You also have a news area.
At the basic level, news will have a title and the actual content. Looking at extra features you might want to include:
– Will news items be in multiple categories or will they only be allowed in one particular category?
– Will multiple authors contribute to a news item or will it be just one?
– Will news need to be authorised before going live?
– Will news expire after a certain amount of time?
Comments will need a reference to the news item they are commenting on, the actual comment (of course!) and when the comment was made. You might want to keep the name of the person making the comment, their email address and a url for their website. For our example, only existing authors will be able to comment.
The answers will tell us exactly how your CMS will work and how the database will need to be designed, so it’s quite important to get as much information as you can at the start. Even though you haven’t started yet, you may also need to consider “feature requests”. If you hear a suggestion about putting news in multiple categories (you may hear “I’d like to be able to do this but I don’t need to right now”), build the database with this in mind. It may add a bit of extra work now, but it’s easier to do at the start than it is later on when you have to redesign everything!
How you design the database can affect speed as well. A poorly designed database is very difficult to use, add features to, or speed up. If you have to do complicated queries or have to perform complex calculations to work out searching, it’s going to be hard to speed this up.
As you can see, database design can get quite difficult, the key is not to rush it and try to think about everything you need to do before you start. Brainstorm with others about what you might need, get them to take a look at your feature lists and questions and see if you’re missing anything.
Once that has been decided, you can start looking at the table structure.
Using the news table as a starting point, we need to keep the following information:
– author (we’re only going to allow one author)
– category (we’re only going to allow news in one category)
The first thing to look at is how can I uniquely identify a particular row?
You need to be able to uniquely identify a particular row if you want to update or delete it, we don’t want to accidentally remove the wrong entry.
A ‘title’ for a news item doesn’t uniquely identify a row because you can have multiple items with “New Product Update” or “Special Discount” and so on.

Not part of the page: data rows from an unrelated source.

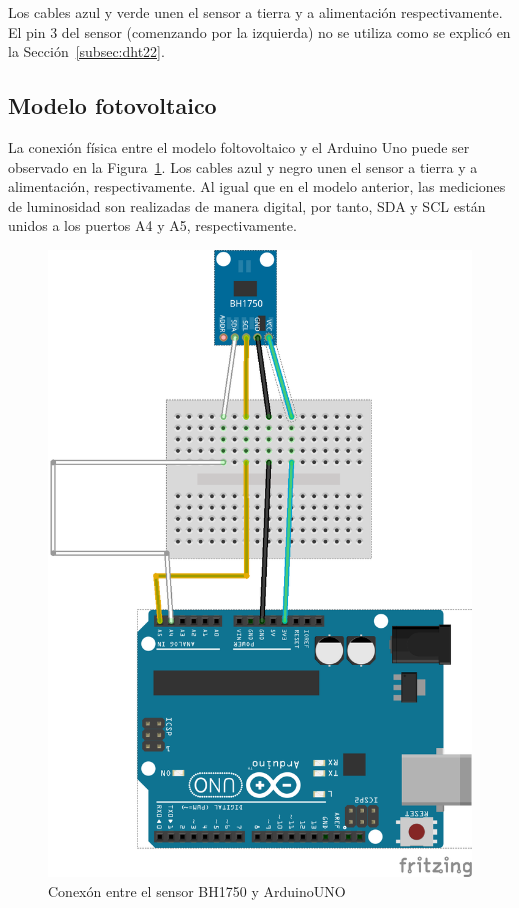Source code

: Los cables azul y verde unen el sensor a tierra y a alimentaci\'on
respectivamente.
El pin 3 del sensor (comenzando por la izquierda) no se utiliza como
se explic\'o en la Secci\'on~\ref{subsec:dht22}.


\subsection{Modelo fotovoltaico}
La conexi\'on f\'isica entre el modelo foltovoltaico y el Arduino Uno
puede ser observado en la Figura~\ref{fig:bh1750}. Los cables azul y
negro unen el sensor a tierra y a alimentaci\'on, respectivamente.
Al igual que en el modelo anterior, las mediciones de luminosidad son
realizadas de manera digital, por tanto, SDA y SCL est\'an unidos a los puertos A4 y A5, respectivamente.

\begin{center}
\begin{figure}[h]\label{fig:bh1750}
\includegraphics{images/bh1750_bb.png}
\caption{Conex\'on entre el sensor BH1750 y ArduinoUNO}

\end{figure}
\end{center}
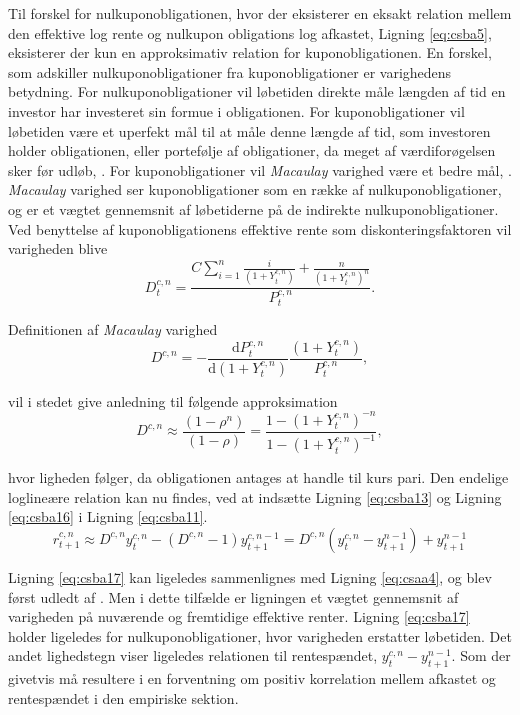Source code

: \documentclass[
  a4paper,
  oneside]{memoir}
\begin{document}
Til forskel for nulkuponobligationen, hvor der eksisterer en eksakt relation mellem den effektive log rente og nulkupon obligations log afkastet, Ligning \eqref{eq:csba5}, eksisterer der kun en approksimativ relation for kuponobligationen. En forskel, som adskiller nulkuponobligationer fra kuponobligationer er varighedens betydning. For nulkuponobligationer vil løbetiden direkte måle længden af tid en investor har investeret sin formue i obligationen. For kuponobligationer vil løbetiden være et uperfekt mål til at måle denne længde af tid, som investoren holder obligationen, eller portefølje af obligationer, da meget af værdiforøgelsen sker før udløb, \citep{Campbell1997}. For kuponobligationer vil \emph{Macaulay} varighed være et bedre mål, \citep{Macaulay1938}. \emph{Macaulay} varighed ser kuponobligationer som en række af nulkuponobligationer, og er et vægtet gennemsnit af løbetiderne på de indirekte nulkuponobligationer. Ved benyttelse af kuponobligationens effektive rente som diskonteringsfaktoren vil varigheden blive
\begin{equation}
D_t^{c,n}=\frac{C\sum_{i=1}^n \frac{i}{(1+Y_t^{c,n})} + \frac{n}{(1+Y_t^{c,n})^n}}{P_t^{c,n}}. \label{eq:csba15}
\end{equation}

Definitionen af \emph{Macaulay} varighed
\[D^{c,n}=-\frac{\text{d} P_t^{c,n}}{\text{d} (1+Y_t^{c,n})}\frac{(1+Y_t^{c,n})}{P_t^{c,n}},\]

vil i stedet give anledning til følgende approksimation
\begin{equation}
D^{c,n}\approx \frac{(1-\rho^n)}{(1-\rho)} = \frac{1-(1+Y_t^{c,n})^{-n}}{1-(1+Y_t^{c,n})^{-1}}, \label{eq:csba16}
\end{equation}

hvor ligheden følger, da obligationen antages at handle til kurs pari. Den endelige loglineære relation kan nu findes, ved at indsætte Ligning \eqref{eq:csba13} og Ligning \eqref{eq:csba16} i Ligning \eqref{eq:csba11}.
\begin{equation}
r_{t+1}^{c,n}\approx D^{c,n} y_t^{c,n} - \left(D^{c,n} - 1\right) y_{t+1}^{c,n-1}=D^{c,n}(y_t^{c,n}- y_{t+1}^{n-1}) + y_{t+1}^{n-1}  \label{eq:csba17}
\end{equation}

Ligning \eqref{eq:csba17} kan ligeledes sammenlignes med Ligning \eqref{eq:csaa4}, og blev først udledt af \citep{Campbell1983}. Men i dette tilfælde er ligningen et vægtet gennemsnit af varigheden på nuværende og fremtidige effektive renter. Ligning \eqref{eq:csba17} holder ligeledes for nulkuponobligationer, hvor varigheden erstatter løbetiden. Det andet lighedstegn viser ligeledes relationen til rentespændet, \(y_t^{c,n}- y_{t+1}^{n-1}\). Som der givetvis må resultere i en forventning om positiv korrelation mellem afkastet og rentespændet i den empiriske sektion.
\end{document}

Going through the news items, we can’t use any of these fields to uniquely identify a row. What next?
We can make one up!
In mysql we can use an ‘auto_increment’ field, in postgresql it’s a ‘serial’ field. This field will allow us to uniquely identify a row and will automatically change so we can basically “forget about it”. It is a number that gets updated each time a row is added to the database table.
This becomes our primary key (by definition a primary key simply allows us to uniquely identify a row in a table).
Other examples of primary keys are social security numbers and ISBN’s for books. Only one person has a particular SSN and only one book has a particular ISBN.
A phone number would be no good as a primary key – you could have multiple people listed under the same number. An email address could be used as a primary key but it depends on the rest of your database structure (for example, family members might share the same email address, so using this depends on what you are trying to achieve).
So now our table will have this information:
– newsid (our primary key)
Going through the same process for categories we end up with:
– categoryid (our primary key)
Our authors table structure looks like:
– authorid (our primary key)
– author’s name
– author’s email address
– author’s website url
Our comments table structure looks like:
– commentid (our primary key)
Looking at this graphically, we end up with something like this:
So we can see how everything links together (this is called a “relational database” since there are relationships between each of the tables).
As you can see, there is quite a lot to properly designing a database, and we haven’t even started creating any tables yet!